Let the Patient Tell Their Story
By Douglas R. Briggs, DC, Dipl. Ac. (IAMA), DAAPM, EMT
Often when a patient presents with an injury, they want to tell their story. People by nature like to talk about themselves, particularly when they're worried about their health. Your job when doing the patient interview is to ask open-ended questions so the person will tell you their story – all the gory details: which way they were looking when rear-ended, how they twisted when falling down the steps, how hot the weather was when they were injured doing yard work. Those details help to fill in the narrative and validate the patient's complaints.
The Value of a Good Story
If a patient were looking to the side during a rear-end collision, there will likely be a rotation / torsion component to the hyperflexion / hyperextension injury. This would create greater soft-tissue and joint injury in multiple planes, and can be a factor in how quickly the patient responds to care.
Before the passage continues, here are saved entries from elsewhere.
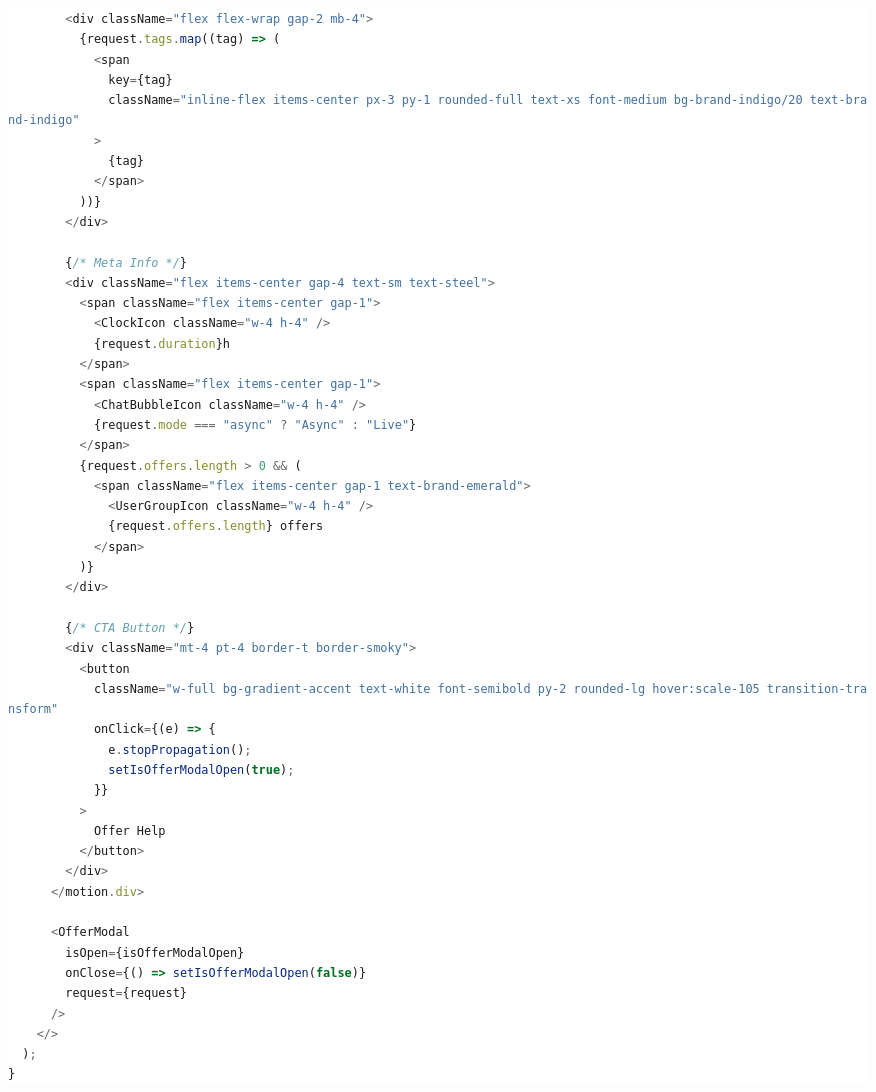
 ```typescript
        <div className="flex flex-wrap gap-2 mb-4">
          {request.tags.map((tag) => (
            <span
              key={tag}
              className="inline-flex items-center px-3 py-1 rounded-full text-xs font-medium bg-brand-indigo/20 text-brand-indigo"
            >
              {tag}
            </span>
          ))}
        </div>

        {/* Meta Info */}
        <div className="flex items-center gap-4 text-sm text-steel">
          <span className="flex items-center gap-1">
            <ClockIcon className="w-4 h-4" />
            {request.duration}h
          </span>
          <span className="flex items-center gap-1">
            <ChatBubbleIcon className="w-4 h-4" />
            {request.mode === "async" ? "Async" : "Live"}
          </span>
          {request.offers.length > 0 && (
            <span className="flex items-center gap-1 text-brand-emerald">
              <UserGroupIcon className="w-4 h-4" />
              {request.offers.length} offers
            </span>
          )}
        </div>

        {/* CTA Button */}
        <div className="mt-4 pt-4 border-t border-smoky">
          <button
            className="w-full bg-gradient-accent text-white font-semibold py-2 rounded-lg hover:scale-105 transition-transform"
            onClick={(e) => {
              e.stopPropagation();
              setIsOfferModalOpen(true);
            }}
          >
            Offer Help
          </button>
        </div>
      </motion.div>

      <OfferModal
        isOpen={isOfferModalOpen}
        onClose={() => setIsOfferModalOpen(false)}
        request={request}
      />
    </>
  );
}
```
If a patient slipped on the steps, they could have twisted their ankle, sat down hard on their coccyx and tried to stop their fall – wrenching their shoulder all at the same time. So, the fall is more than just a back injury – but a complex of different injuries, each of which requires specific care. (Not to mention in this case that trying to walk on a sprained ankle can aggravate a lower back and again be a limiting factor in the healing response.)
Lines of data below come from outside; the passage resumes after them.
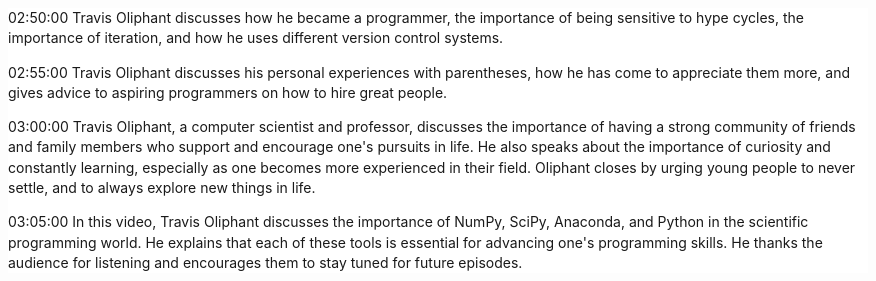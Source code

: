 02:50:00
Travis Oliphant discusses how he became a programmer, the importance of being sensitive to hype cycles, the importance of iteration, and how he uses different version control systems.

02:55:00
Travis Oliphant discusses his personal experiences with parentheses, how he has come to appreciate them more, and gives advice to aspiring programmers on how to hire great people.

03:00:00
Travis Oliphant, a computer scientist and professor, discusses the importance of having a strong community of friends and family members who support and encourage one's pursuits in life. He also speaks about the importance of curiosity and constantly learning, especially as one becomes more experienced in their field. Oliphant closes by urging young people to never settle, and to always explore new things in life.

03:05:00
In this video, Travis Oliphant discusses the importance of NumPy, SciPy, Anaconda, and Python in the scientific programming world. He explains that each of these tools is essential for advancing one's programming skills. He thanks the audience for listening and encourages them to stay tuned for future episodes.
Again, patients like to talk – let them. The patient will often tell you exactly what is wrong with them in the first 50 words if you let them. A good narrative consultation should give you a pretty clear clinical impression of the patient. At that point, your exam and diagnostics should really be to confirm what you already suspect is going on. Listen to the story. Then record it in your notes.
Some patients, especially those with chronic pain complaints, will often "overtell" the story. This does not mean they are malingering. More often than not, they are trying to convince you of the legitimacy of their complaints. Sometimes they will embellish their complaints. This is understandable: The patient does not feel others believe they have legitimate complaints – nothing broken, no casts or scars – just the vague complaint of pain. These patients have been dealing with their issues for so long that they feel a need to validate.
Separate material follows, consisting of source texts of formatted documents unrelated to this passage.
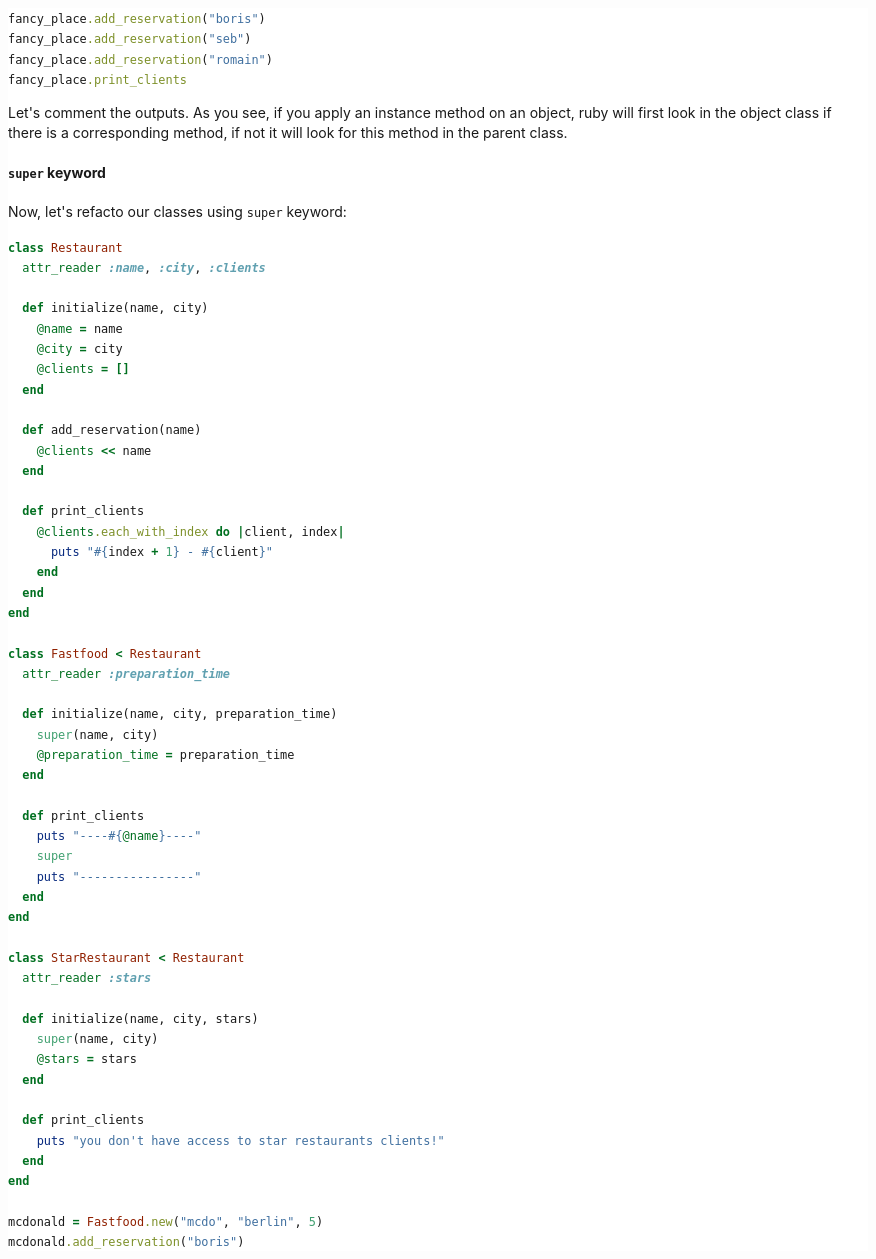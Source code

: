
 ```ruby
fancy_place.add_reservation("boris")
fancy_place.add_reservation("seb")
fancy_place.add_reservation("romain")
fancy_place.print_clients
```

Let's comment the outputs. As you see, if you apply an instance method on an object, ruby will first look in the object class if there is a corresponding method, if not it will look for this method in the parent class.

#### `super` keyword

Now, let's refacto our classes using `super` keyword:

```ruby
class Restaurant
  attr_reader :name, :city, :clients

  def initialize(name, city)
    @name = name
    @city = city
    @clients = []
  end

  def add_reservation(name)
    @clients << name
  end

  def print_clients
    @clients.each_with_index do |client, index|
      puts "#{index + 1} - #{client}"
    end
  end
end

class Fastfood < Restaurant
  attr_reader :preparation_time

  def initialize(name, city, preparation_time)
    super(name, city)
    @preparation_time = preparation_time
  end

  def print_clients
    puts "----#{@name}----"
    super
    puts "----------------"
  end
end

class StarRestaurant < Restaurant
  attr_reader :stars

  def initialize(name, city, stars)
    super(name, city)
    @stars = stars
  end

  def print_clients
    puts "you don't have access to star restaurants clients!"
  end
end

mcdonald = Fastfood.new("mcdo", "berlin", 5)
mcdonald.add_reservation("boris")
```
While this can be viewed as "symptom magnification," it does not mean the patient is intentionally trying to be misleading – they are legitimately trying to convince you that they have a real pain complaint. Again, listen to the story – the patient will tell you what is going on.
Signs of True Malingering
Knowing patients want to tell their story should help you recognize a red flag when a patient is vague or on guard. According to Evans' Illustrated Essentials in Orthopedic Physical Assessment, a true malingerer will often be quarrelsome, nervous or ill at ease. Often they will avoid eye contact, sometimes even wearing dark glasses.
These should be clues to dig deeper. Ask leading questions. Watch them. See if how the patient moves matches their pain complaints.
For example, I recently had a patient who reported severe, debilitating pain – he staggered around my office with his cane – but would pick up his cane and run across the street to the bus once he left my office.
His complaints did not match his behavior. This gets into the realm of malingering. Such an observation should be noted in the record – at least stating that "the patient's subjective complaints do not correlate with their objective presentation."
On the flip side, I had a young man come in for evaluation after getting blitzed in football practice – he was hunched and limping getting out of the car, but expressed minimal complaints during my consult. He did not want to miss out on playing, and he knew his coach would pull him from the game if he were injured.
Determining legitimate malingering, or fraud, is difficult. You have to be careful and complete in your consultation and examination. Multiple similar tests should be used to define and localize complaints. Waddell's testing is an expected tool. Careful correlation of your findings with other case records is also important.
Observe how they move when you are not testing, or when they come into or leave the office. Casually talking about what their plans are for the weekend can cue comments about activities they would otherwise not be able to pursue. Someone with an acute lumbar disc and sciatica probably should not be planning a tennis match later that afternoon.
Story Details and Documentation
Pay attention. Listen to the story. Observe the patient. As physicians, we are responsible for collecting and assimilating all of this data to present a clear and accurate clinical profile. I have said before that we should expect our records will be reviewed by others – insurance adjusters, attorneys and other doctors. The more complete and accurate the records are, the more opportunity you have to validate your treatment and support your care plan.
Think of these notes like a fire extinguisher: you don't want to have to deal with it, but when you need it, you are happy to have it there. During a deposition, an attorney can ask you just about anything about your care of the patient, whether or not you wrote it down. What you "think" or "remember" is not credible – if it is not written down, it is not part of the record!
If you are ever called upon to justify the care you provided a patient, the notes in your file will be the only tool you have at your disposal. Make sure you take the time to complete your documentation. As I've said before and will say again, it's good practice and good patient care!